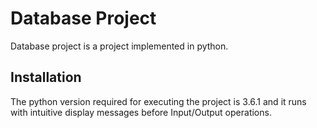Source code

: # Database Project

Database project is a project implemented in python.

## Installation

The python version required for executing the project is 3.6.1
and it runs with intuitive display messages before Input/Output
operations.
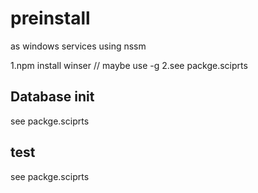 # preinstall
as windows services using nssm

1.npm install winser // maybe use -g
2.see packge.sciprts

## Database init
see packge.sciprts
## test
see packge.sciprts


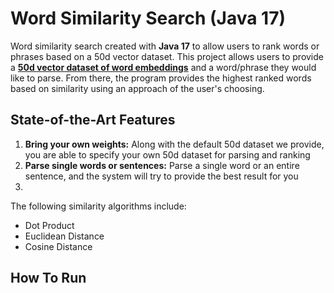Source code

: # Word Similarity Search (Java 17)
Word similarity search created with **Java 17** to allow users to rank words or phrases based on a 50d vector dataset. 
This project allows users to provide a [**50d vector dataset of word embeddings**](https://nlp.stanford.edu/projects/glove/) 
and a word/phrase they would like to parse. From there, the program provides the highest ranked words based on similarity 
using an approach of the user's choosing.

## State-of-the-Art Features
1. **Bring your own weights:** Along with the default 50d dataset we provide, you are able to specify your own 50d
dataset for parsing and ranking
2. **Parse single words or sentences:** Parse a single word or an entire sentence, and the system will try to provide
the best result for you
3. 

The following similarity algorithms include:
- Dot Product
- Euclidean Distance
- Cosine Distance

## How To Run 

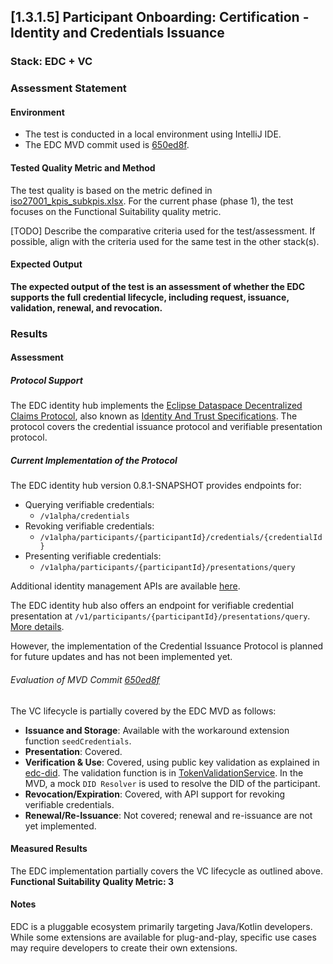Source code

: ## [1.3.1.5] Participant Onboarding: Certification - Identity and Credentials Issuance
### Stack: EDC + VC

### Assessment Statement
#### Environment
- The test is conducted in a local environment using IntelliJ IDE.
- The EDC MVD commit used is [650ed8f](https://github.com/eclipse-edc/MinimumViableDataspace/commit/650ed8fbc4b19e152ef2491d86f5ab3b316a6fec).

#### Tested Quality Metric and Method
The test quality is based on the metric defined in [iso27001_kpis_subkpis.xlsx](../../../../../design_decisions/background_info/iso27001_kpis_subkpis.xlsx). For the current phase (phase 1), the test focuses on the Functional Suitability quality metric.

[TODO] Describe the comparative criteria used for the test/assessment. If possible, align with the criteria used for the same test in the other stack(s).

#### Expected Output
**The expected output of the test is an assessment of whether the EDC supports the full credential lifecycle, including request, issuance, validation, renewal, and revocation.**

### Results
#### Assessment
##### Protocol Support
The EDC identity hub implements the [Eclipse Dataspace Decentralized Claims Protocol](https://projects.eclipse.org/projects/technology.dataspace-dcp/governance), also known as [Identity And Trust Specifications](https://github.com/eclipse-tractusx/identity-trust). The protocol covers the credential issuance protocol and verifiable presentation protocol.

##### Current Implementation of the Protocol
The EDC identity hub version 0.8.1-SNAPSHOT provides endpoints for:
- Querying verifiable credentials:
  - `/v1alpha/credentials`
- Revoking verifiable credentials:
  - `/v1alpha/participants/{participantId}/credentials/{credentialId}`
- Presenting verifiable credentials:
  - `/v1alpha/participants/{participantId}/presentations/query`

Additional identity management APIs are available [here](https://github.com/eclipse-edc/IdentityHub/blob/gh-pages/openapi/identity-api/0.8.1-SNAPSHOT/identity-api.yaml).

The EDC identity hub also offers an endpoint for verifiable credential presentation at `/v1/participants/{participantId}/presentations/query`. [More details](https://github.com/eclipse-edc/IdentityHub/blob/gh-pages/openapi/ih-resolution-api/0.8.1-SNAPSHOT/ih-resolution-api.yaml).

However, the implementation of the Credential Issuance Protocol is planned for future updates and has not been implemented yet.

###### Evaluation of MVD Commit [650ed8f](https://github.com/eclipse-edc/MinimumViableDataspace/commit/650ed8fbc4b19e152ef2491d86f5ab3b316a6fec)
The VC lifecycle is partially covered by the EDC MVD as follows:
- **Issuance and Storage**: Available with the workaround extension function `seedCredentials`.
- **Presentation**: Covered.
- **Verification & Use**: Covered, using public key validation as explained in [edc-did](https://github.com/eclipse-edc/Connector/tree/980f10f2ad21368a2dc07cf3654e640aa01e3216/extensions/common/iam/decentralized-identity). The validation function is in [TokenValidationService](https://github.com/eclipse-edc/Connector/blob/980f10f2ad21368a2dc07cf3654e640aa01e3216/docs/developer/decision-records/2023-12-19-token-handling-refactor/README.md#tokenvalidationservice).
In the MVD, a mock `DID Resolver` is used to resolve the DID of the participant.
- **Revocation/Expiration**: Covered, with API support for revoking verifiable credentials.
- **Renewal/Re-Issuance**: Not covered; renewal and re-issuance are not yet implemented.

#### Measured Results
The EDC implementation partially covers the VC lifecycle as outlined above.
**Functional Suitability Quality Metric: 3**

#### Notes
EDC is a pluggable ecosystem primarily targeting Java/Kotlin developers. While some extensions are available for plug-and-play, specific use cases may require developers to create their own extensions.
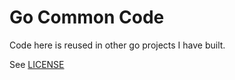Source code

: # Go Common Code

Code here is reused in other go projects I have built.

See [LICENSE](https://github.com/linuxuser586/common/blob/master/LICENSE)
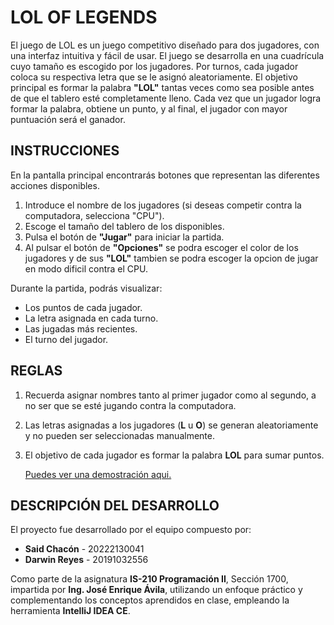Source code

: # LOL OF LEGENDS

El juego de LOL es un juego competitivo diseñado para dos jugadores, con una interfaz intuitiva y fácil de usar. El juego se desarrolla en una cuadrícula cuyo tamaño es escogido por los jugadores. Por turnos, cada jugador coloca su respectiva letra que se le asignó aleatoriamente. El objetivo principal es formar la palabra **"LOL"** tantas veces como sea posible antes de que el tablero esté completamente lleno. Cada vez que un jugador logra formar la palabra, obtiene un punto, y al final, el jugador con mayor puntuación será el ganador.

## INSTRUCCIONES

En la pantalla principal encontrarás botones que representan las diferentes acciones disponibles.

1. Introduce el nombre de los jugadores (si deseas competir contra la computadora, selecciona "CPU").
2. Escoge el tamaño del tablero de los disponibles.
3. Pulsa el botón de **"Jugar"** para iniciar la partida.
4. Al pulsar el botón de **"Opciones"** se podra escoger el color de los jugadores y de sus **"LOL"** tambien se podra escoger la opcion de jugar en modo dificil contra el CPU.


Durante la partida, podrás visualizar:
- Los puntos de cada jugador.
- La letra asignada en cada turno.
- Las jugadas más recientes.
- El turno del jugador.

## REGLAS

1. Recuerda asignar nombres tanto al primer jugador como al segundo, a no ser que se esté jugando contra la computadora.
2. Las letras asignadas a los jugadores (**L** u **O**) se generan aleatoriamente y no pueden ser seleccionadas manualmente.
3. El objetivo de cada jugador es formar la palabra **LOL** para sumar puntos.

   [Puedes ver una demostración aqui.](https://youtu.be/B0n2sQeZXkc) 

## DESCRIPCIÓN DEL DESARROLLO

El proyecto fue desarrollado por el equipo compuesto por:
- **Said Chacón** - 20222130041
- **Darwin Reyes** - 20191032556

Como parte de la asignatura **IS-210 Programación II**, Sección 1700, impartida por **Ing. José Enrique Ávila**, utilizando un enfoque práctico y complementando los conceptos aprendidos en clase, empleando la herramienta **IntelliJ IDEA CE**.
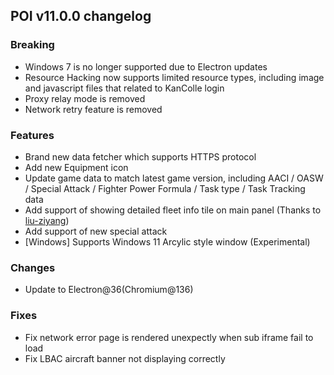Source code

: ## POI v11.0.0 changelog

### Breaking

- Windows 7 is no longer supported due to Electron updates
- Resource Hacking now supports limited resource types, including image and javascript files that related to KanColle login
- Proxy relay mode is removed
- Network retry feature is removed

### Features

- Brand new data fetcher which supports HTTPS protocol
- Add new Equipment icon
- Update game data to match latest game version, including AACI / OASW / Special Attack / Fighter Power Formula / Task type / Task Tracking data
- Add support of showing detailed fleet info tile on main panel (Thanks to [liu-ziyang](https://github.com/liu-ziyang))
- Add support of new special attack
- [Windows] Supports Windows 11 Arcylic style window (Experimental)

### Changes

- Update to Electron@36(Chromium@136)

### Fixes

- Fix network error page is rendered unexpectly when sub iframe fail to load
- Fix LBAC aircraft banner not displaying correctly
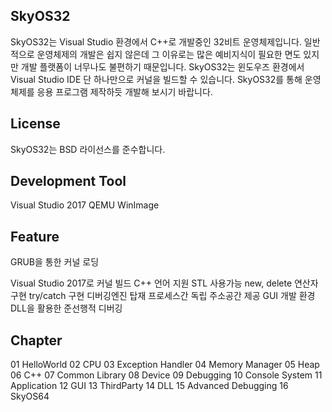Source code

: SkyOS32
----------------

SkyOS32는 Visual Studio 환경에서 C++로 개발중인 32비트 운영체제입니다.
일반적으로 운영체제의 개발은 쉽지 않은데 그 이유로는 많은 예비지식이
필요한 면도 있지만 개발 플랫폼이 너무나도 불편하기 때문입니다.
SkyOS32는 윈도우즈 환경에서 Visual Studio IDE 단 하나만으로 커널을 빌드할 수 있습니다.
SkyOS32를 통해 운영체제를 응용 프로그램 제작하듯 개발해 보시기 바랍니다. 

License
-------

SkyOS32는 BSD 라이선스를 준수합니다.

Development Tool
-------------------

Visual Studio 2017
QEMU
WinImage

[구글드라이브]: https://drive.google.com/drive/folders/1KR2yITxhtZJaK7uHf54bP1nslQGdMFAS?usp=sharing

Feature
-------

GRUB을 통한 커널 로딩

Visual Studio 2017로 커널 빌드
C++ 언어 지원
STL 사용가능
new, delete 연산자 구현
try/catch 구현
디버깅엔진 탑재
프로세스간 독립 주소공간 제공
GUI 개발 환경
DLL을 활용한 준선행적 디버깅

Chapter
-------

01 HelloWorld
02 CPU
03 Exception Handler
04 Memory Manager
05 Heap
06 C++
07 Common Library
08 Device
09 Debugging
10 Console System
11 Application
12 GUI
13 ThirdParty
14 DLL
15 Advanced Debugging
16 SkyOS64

◆ ◆ ◆

Out of the material above, output word for word the line with "- Add support of showing", the line with "- Update to Electron@36(Chromium@136)", and all lines between them, with nothing else.

- Add support of showing detailed fleet info tile on main panel (Thanks to [liu-ziyang](https://github.com/liu-ziyang))
- Add support of new special attack
- [Windows] Supports Windows 11 Arcylic style window (Experimental)

### Changes

- Update to Electron@36(Chromium@136)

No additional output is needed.